A sostegno della propria decisione, il Tribunale richiamava la sentenza della Cassazione n. 24629 del 03.12.15 a mente della quale nel giudizio di opposizione a decreto ingiuntivo l’onere di esperire il tentativo obbligatorio di mediazione incombe su parte opponente, ovvero il debitore ingiunto.
La Corte d’Appello di Venezia, investita del gravame, ritenendo di condividere il dictum sopracitato della Suprema Corte, dichiarava l’appello inammissibile con ordinanza ex art. 348-bise terc.p.c.
I debitori ingiunti hanno, quindi, sulla base di un unico motivo di gravane, proposto ricorso per Cassazione e la Terza Sezione, chiamata a pronunciarsi sulla vicenda, con ordinanza interlocutoria del 12.07.19 n. 18741 ha rimesso gli atti al Presidente ravvisando una questione di massima importanza in ordine alla individuazione della parte tenuta a promuovere il tentativo di mediazione nel giudizio di opposizione a D.I.

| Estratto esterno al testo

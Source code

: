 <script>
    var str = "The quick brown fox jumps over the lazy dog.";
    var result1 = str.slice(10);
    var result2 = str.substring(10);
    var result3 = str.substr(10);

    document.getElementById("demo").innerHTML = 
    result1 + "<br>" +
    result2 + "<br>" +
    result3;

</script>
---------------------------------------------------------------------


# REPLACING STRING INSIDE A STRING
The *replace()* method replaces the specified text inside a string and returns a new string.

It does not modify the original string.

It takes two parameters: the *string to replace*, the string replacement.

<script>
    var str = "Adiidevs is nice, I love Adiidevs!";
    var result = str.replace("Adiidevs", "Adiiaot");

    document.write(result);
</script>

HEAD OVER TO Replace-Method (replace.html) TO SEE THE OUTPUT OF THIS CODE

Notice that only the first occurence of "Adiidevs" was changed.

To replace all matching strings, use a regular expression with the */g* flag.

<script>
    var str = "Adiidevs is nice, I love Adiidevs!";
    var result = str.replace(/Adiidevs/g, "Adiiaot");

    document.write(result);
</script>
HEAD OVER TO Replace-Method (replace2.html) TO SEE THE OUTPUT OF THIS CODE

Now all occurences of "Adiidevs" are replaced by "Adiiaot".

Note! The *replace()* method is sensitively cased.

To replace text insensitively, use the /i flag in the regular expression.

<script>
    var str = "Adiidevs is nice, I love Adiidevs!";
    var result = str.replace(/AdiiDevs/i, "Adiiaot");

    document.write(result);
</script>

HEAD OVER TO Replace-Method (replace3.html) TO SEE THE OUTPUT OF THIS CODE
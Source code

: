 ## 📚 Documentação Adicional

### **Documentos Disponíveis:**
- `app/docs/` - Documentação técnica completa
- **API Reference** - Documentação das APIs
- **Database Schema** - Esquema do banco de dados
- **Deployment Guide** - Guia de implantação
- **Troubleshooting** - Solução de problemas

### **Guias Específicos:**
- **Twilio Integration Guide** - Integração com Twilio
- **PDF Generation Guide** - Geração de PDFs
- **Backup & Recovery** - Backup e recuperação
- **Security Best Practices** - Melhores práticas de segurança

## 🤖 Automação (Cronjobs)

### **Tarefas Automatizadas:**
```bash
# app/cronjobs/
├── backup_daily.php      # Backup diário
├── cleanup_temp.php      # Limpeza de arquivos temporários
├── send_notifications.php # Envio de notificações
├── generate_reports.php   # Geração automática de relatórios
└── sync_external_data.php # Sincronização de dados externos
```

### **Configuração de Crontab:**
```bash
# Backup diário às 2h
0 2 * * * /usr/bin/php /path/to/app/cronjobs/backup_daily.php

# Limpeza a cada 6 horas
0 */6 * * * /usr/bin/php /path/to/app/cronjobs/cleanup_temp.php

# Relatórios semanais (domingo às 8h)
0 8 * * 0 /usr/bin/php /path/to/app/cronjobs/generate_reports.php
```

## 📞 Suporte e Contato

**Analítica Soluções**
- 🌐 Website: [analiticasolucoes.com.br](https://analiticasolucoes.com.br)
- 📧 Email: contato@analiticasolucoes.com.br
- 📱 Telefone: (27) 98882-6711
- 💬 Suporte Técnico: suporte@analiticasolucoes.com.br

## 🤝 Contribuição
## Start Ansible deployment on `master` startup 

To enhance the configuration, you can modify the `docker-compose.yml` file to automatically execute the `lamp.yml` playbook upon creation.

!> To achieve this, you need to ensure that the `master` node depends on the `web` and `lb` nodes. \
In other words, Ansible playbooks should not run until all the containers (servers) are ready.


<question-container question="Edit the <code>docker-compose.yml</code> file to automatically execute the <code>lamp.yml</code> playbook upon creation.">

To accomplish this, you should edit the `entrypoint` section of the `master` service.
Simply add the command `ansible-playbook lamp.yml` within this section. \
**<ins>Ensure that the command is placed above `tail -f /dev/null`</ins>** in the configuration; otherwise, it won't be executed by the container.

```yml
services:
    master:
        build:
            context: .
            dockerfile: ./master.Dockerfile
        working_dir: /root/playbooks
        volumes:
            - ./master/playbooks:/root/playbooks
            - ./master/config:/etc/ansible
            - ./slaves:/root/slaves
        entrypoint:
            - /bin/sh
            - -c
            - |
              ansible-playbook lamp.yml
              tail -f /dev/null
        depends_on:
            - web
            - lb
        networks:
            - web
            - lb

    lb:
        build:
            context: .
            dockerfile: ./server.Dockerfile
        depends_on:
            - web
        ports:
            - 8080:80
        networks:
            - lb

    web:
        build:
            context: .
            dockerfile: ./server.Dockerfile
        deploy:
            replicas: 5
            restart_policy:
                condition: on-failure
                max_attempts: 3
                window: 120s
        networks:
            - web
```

Le Sezioni Unite, investite della questione, con la sentenza n. 19569/2020 del 18.09.2020 hanno finalmente diramato il contrasto giurisprudenziale sul punto, ad oggi, esistente.
Ebbene, con l’unico motivo di ricorso, gli opponenti lamentavano ex art. 360, I co, n. 3 c.p.c. la violazione e falsa applicazione dell’art. 5 del D.Lgs. n. 28/2010, “per aver identificato nell’opponente la parte tenuta ad introdurre il procedimento di mediazione obbligatoria”.
A sostegno di ciò indicavano differenti pronunce giurisprudenziali succedutesi negli anni contrarie a quanto affermato dalla Suprema Corte con la nota sentenza del 2015: a detta (non solo) loro, dunque, l’onore di proporre la mediazione è da ritenersi a carico dell’opposto e non dell’opponente.
“E’ l’opposto, infatti, il creditore in senso sostanziale; e la disposizione dell’art. 5 comma 4, cit. espressamente prevede che la mediazione obbligatoria non deve essere promossa nei procedimenti per ingiunzione, inclusa l’opposizione, fino alla pronuncia sulle istanze di concessione e sospensione della provvisoria esecuzione”.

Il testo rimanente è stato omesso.